Thursday, 18 October 2007

What do you do on a holiday?

Textiles, of course! As I've just finished off my knitting from my holdiays, I thought I'd write about the textiles activity in my holidays. The Kimberley is an amazing landscape and hopefully amongst the four of us (hubby and boys - all armed with cameras), we've been able to capture some of it. My film will be developed by Friday so I'll add a visual feast to subsequents ponderings.

My plane trips were the forum for tatting and I kept to that. No problems taking it on board, though only children passed comment.

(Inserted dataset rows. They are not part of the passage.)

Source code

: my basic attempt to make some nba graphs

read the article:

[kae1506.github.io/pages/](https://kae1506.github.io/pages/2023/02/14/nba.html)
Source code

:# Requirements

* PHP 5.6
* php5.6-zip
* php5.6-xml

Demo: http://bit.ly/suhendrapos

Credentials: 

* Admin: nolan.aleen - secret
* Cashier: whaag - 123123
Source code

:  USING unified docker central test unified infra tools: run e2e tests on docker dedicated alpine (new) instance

Surprisingly few comments from adults, even when I was knitting in public I received surprisingly few comments. There was little craft evident in any of my travels.
I was glad about the lesson at the HWSG as I was able to interpret the book. I certainly enjoyed this activity. The only problem being that my fingers tried to be in knitting position, not tatting position. I need to also think about how I might use this technique in my work.

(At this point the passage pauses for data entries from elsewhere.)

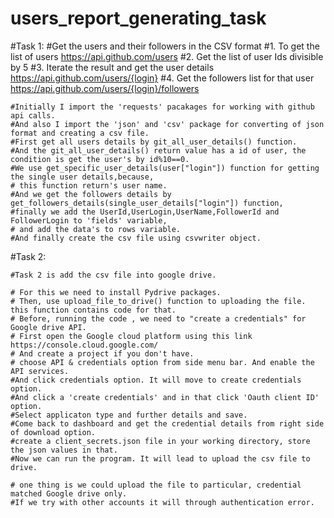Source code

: # users_report_generating_task

#Task 1:
    #Get the users and their followers in the CSV format
    #1. To get the list of users https://api.github.com/users
    #2. Get the list of user Ids divisible by 5
    #3. Iterate the result and get the user details https://api.github.com/users/{login}
    #4. Get the followers list for that user https://api.github.com/users/{login}/followers
    
    #Initially I import the 'requests' pacakages for working with github api calls.
    #And also I import the 'json' and 'csv' package for converting of json format and creating a csv file.
    #First get all users details by git_all_user_details() function.
    #And the git_all_user_details() return value has a id of user, the condition is get the user's by id%10==0.
    #We use get_specific_user_details(user["login"]) function for getting the single user details,because,
    # this function return's user name.
    #And we get the followers details by get_followers_details(single_user_details["login"]) function,
    #finally we add the UserId,UserLogin,UserName,FollowerId and FollowerLogin to 'fields' variable,
    # and add the data's to rows variable.
    #And finally create the csv file using csvwriter object.
    
#Task 2:

    #Task 2 is add the csv file into google drive.
    
    # For this we need to install Pydrive packages.
    # Then, use upload_file_to_drive() function to uploading the file. this function contains code for that.
    # Before, running the code , we need to "create a credentials" for Google drive API.
    # First open the Google cloud platform using this link https://console.cloud.google.com/
    # And create a project if you don't have. 
    # choose API & credentials option from side menu bar. And enable the API services.
    #And click credentials option. It will move to create credentials option.
    #And click a 'create credentials' and in that click 'Oauth client ID' option.
    #Select applicaton type and further details and save.
    #Come back to dashboard and get the credential details from right side of download option.
    #create a client_secrets.json file in your working directory, store the json values in that.
    #Now we can run the program. It will lead to upload the csv file to drive.
    
    # one thing is we could upload the file to particular, credential matched Google drive only.
    #If we try with other accounts it will through authentication error.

My knitting proved to be far more interesting and frustrating than I expected. Frustrating, as the linen I used was determined to be in one continuous knot. I put a sock around the cone, which merely delayed the inevitable knot. (I didn't have pantyhose - which I have heard might help!) Anyway, we got there and I did enough knitting to have a good sized piece and I didn't cut the thread!

For the knitting, I decide on the linen and cast on 90sts. The aim was to be influenced by what I was seeing. I also wanted to try some of the stitches from 'Creative Knitting' but only if they fit into the main aim.

I proceeded as follows:

1. Shoreline - basically garter stitch, but adding in short reverses every now and then to reflect the breaking and choppy waves.

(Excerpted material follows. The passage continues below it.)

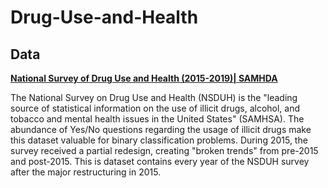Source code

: # Drug-Use-and-Health

## Data
**[National Survey of Drug Use and Health (2015-2019)| SAMHDA](https://www.kaggle.com/datasets/bgallamoza/national-survey-of-drug-use-and-health-20152019)**

The National Survey on Drug Use and Health (NSDUH) is the "leading source of statistical information on the use of illicit drugs, alcohol, and tobacco and mental health issues in the United States" (SAMHSA). The abundance of Yes/No questions regarding the usage of illicit drugs make this dataset valuable for binary classification problems. During 2015, the survey received a partial redesign, creating "broken trends" from pre-2015 and post-2015. This is dataset contains every year of the NSDUH survey after the major restructuring in 2015.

2. Aerial view of mountain ridges. These branched like trees which I didn't quite manage to capture. I used YO to create defining lines and k2tog to create ridges.

3. Mud flats. Large areas of and in wedge shapes.

4. Boab Tree nuts. This was a Creative Knitting Stitch, Bell, which created holes with hoods. Sort of round boab tree nuts!

5. Stairway to the moon, an interesting effect of the moon rising over mud flat at particular times of the month. I used the bell again, only larger, to create the moon and a knit,purl ladder on a garter stitch background.

6. Boab trees. They are striking and everywhere. Groups of odd shaped bobbles to form the bulbous trunks.

7. Ridges, always in the landscape. Knitted back and forth in a long line, slowly decreasing and increasing, folded and picked up starting stitches to join.

8. Bungle Bungles. Absolutely amazing scenery made up of rounded features/hills/mountains/monoliths, I don't really know what to call them. They're striped from different layers of rock and soil and weathering. I used the YO method to create rounded forms (well almost!) with knit and purl stripes.

9. Cockburn Ranges. Sloping rock fall/slopes topped by dramatic straight rocky cliffs. St. St slope, with a ribbed cliff top.

10. Closer examination of rocky cliffs with trees on top. Wrap yarn around needle serveral times, knit same number of stitches together. On next row, knit into each wrapped stitch - should end up with the same number of stitches! Repeat exactly, add couple of garter stitch rows, repeat with a shift. A fancy crossed throw for tree-trunks and little bobbles for the tree tops. (I really liked this sequence!)

11. Tussock Grass. Shell pattern.

12. Salt pan. areas with between (2 sts, couple of rows) to try and create a cracked look.

I finished off with a garter stitch heading, and as you can see, it needs serious job!

It didn't always work, but if you wanted to repeat the piece to get a more polished finish, it could easily be done. I learn't new stitches, created something totally free form and had fun!

It was a great exercise which I am determined to both use as inspiration and repeat the exercise whenever I can.